TASK INSTRUCTIONS ->
Your task is to copy every line below that contains the word "systemctl".

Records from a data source

================

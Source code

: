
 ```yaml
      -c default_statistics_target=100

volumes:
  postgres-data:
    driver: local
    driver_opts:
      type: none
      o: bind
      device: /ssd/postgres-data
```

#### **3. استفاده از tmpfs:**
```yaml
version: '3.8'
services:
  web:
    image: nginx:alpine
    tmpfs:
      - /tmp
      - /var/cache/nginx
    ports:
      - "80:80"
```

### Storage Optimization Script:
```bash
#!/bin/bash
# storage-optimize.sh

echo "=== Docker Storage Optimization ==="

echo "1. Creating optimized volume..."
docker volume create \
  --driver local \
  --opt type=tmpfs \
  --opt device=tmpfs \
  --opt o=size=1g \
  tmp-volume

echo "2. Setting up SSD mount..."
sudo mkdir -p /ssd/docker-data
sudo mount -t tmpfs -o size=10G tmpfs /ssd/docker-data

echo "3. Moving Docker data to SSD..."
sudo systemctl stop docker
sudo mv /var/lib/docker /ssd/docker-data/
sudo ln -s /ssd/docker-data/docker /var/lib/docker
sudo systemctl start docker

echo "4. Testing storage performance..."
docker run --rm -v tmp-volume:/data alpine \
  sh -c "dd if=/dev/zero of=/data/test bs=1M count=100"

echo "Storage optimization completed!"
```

================

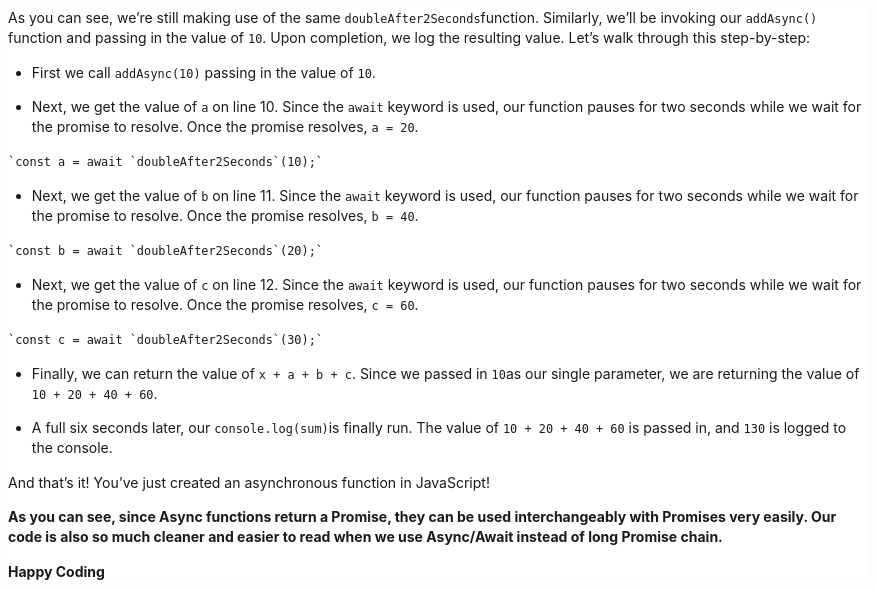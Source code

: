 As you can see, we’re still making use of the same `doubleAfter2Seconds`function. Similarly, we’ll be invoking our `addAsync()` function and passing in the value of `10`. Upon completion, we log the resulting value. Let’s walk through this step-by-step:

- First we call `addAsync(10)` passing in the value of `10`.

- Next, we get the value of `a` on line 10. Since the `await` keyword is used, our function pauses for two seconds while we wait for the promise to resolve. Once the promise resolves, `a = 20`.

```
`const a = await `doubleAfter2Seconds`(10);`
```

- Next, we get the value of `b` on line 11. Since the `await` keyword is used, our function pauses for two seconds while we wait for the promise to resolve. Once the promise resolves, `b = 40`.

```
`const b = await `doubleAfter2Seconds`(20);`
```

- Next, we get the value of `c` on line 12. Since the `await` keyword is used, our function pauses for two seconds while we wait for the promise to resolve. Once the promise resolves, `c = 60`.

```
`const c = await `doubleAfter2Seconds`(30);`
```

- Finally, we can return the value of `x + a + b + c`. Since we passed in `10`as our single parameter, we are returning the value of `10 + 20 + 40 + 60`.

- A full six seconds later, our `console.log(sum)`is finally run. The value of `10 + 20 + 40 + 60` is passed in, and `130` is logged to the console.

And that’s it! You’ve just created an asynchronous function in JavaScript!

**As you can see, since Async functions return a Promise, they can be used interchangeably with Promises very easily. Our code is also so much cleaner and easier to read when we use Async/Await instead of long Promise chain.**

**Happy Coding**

================

SOLUTION FOR THIS EXERCISE ->
sudo systemctl stop docker
sudo systemctl start docker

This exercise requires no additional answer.